Data Analysis with Pandas
Learn essential data analysis techniques using Python and Pandas. This tutorial covers loading data, exploration, filtering, grouping, and pivot tables using a real sales dataset.
Prerequisites:
- Basic Python knowledge
- Pandas library installed
What you’ll learn:
- Loading and exploring CSV data
- Filtering and querying DataFrames
- Group by operations and aggregations
- Creating pivot tables for analysis
1. Setup: Import Libraries
First, let’s import the required libraries for data analysis.
import pandas as pd
import numpy as np
from datetime import datetime
# Display settings for better output formatting
pd.set_option('display.max_columns', None)
pd.set_option('display.width', None)
pd.set_option('display.float_format', '{:.2f}'.format)
print("Libraries imported successfully!")
print(f"Pandas version: {pd.__version__}")
print(f"NumPy version: {np.__version__}")

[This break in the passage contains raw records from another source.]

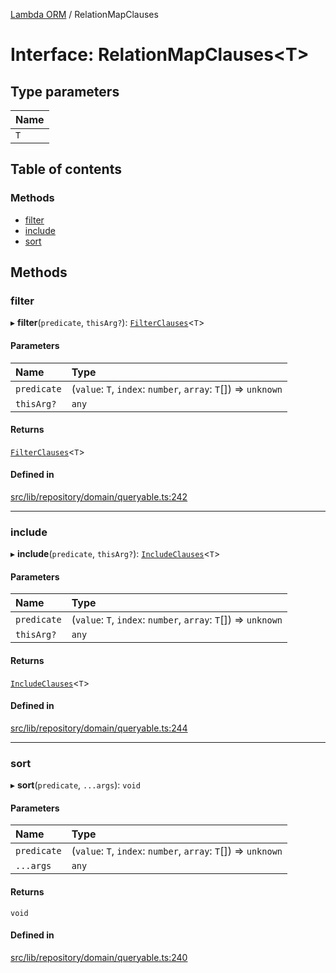 [Lambda ORM](../README.md) / RelationMapClauses

# Interface: RelationMapClauses\<T\>

## Type parameters

| Name |
| :------ |
| `T` |

## Table of contents

### Methods

- [filter](RelationMapClauses.md#filter)
- [include](RelationMapClauses.md#include)
- [sort](RelationMapClauses.md#sort)

## Methods

### filter

▸ **filter**(`predicate`, `thisArg?`): [`FilterClauses`](../classes/FilterClauses.md)\<`T`\>

#### Parameters

| Name | Type |
| :------ | :------ |
| `predicate` | (`value`: `T`, `index`: `number`, `array`: `T`[]) => `unknown` |
| `thisArg?` | `any` |

#### Returns

[`FilterClauses`](../classes/FilterClauses.md)\<`T`\>

#### Defined in

[src/lib/repository/domain/queryable.ts:242](https://github.com/lambda-orm/lambdaorm-base/blob/a58dda5e4f2d6e9b7ef66b6cca91cfc1db3470e3/src/lib/repository/domain/queryable.ts#L242)

___

### include

▸ **include**(`predicate`, `thisArg?`): [`IncludeClauses`](../classes/IncludeClauses.md)\<`T`\>

#### Parameters

| Name | Type |
| :------ | :------ |
| `predicate` | (`value`: `T`, `index`: `number`, `array`: `T`[]) => `unknown` |
| `thisArg?` | `any` |

#### Returns

[`IncludeClauses`](../classes/IncludeClauses.md)\<`T`\>

#### Defined in

[src/lib/repository/domain/queryable.ts:244](https://github.com/lambda-orm/lambdaorm-base/blob/a58dda5e4f2d6e9b7ef66b6cca91cfc1db3470e3/src/lib/repository/domain/queryable.ts#L244)

___

### sort

▸ **sort**(`predicate`, `...args`): `void`

#### Parameters

| Name | Type |
| :------ | :------ |
| `predicate` | (`value`: `T`, `index`: `number`, `array`: `T`[]) => `unknown` |
| `...args` | `any` |

#### Returns

`void`

#### Defined in

[src/lib/repository/domain/queryable.ts:240](https://github.com/lambda-orm/lambdaorm-base/blob/a58dda5e4f2d6e9b7ef66b6cca91cfc1db3470e3/src/lib/repository/domain/queryable.ts#L240)
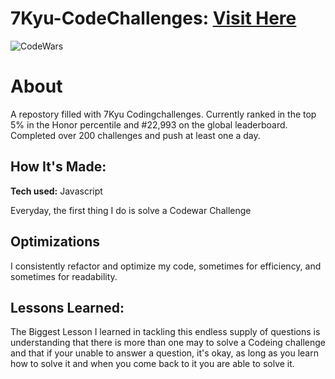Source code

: # 7Kyu-CodeChallenges: <a href="https://www.codewars.com/users/Kaleen" target="_blank">Visit Here</a> 


![CodeWars](https://user-images.githubusercontent.com/101673372/179428900-12ac6519-fc24-41b6-b413-2b18c4df66e4.png)


# About
A repostory filled with 7Kyu Codingchallenges. Currently ranked in the top 5% in the Honor percentile and #22,993 on the global leaderboard. Completed over 200 challenges and push at least one a day.
## How It's Made:

**Tech used:** Javascript

Everyday, the first thing I do is solve a Codewar Challenge 


## Optimizations

I consistently refactor and optimize my code, sometimes for efficiency, and sometimes for readability. 



## Lessons Learned:
The Biggest Lesson I learned in tackling this endless supply of questions is understanding that there is more than one may to solve a Codeing challenge and that if your unable to answer a question, it's okay, as long as you learn how to solve it and when you come back to it you are able to solve it.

Libraries imported successfully!
Pandas version: 3.0.0
NumPy version: 2.4.2
2. Load and Explore Data
Let’s load our sales dataset and take a first look at the data structure.
# Load the sales data
df = pd.read_csv('/Users/bamr87/github/zer0-mistakes/assets/data/notebooks/sales_data.csv')
# Convert date column to datetime
df['date'] = pd.to_datetime(df['date'])
# Display first few rows
print("📊 Sales Data - First 10 rows:")
df.head(10)
📊 Sales Data - First 10 rows:
| date | product | category | quantity | unit_price | revenue | region | salesperson | |
|---|---|---|---|---|---|---|---|---|
| 0 | 2025-01-05 | Laptop Pro | Electronics | 3 | 1299.99 | 3899.97 | North | Alice Johnson |
| 1 | 2025-01-07 | Wireless Mouse | Electronics | 15 | 29.99 | 449.85 | South | Bob Smith |
| 2 | 2025-01-08 | Office Chair | Furniture | 5 | 249.99 | 1249.95 | East | Carol Davis |
| 3 | 2025-01-10 | Standing Desk | Furniture | 2 | 599.99 | 1199.98 | West | David Wilson |
| 4 | 2025-01-12 | Monitor 27inch | Electronics | 8 | 399.99 | 3199.92 | North | Alice Johnson |
| 5 | 2025-01-15 | Keyboard Mechanical | Electronics | 12 | 149.99 | 1799.88 | South | Bob Smith |
| 6 | 2025-01-17 | Desk Lamp | Furniture | 20 | 49.99 | 999.80 | East | Carol Davis |
| 7 | 2025-01-20 | Webcam HD | Electronics | 10 | 79.99 | 799.90 | West | David Wilson |
| 8 | 2025-01-22 | Laptop Pro | Electronics | 5 | 1299.99 | 6499.95 | North | Eve Martinez |
| 9 | 2025-01-25 | Wireless Mouse | Electronics | 25 | 29.99 | 749.75 | South | Frank Brown |
# Get basic information about the dataset
print("📋 Dataset Information:")
print(f"Shape: {df.shape[0]} rows × {df.shape[1]} columns")
print(f"\nColumn names: {list(df.columns)}")
print("\n" + "="*60)
df.info()
📋 Dataset Information:
Shape: 98 rows × 8 columns
Column names: ['date', 'product', 'category', 'quantity', 'unit_price', 'revenue', 'region', 'salesperson']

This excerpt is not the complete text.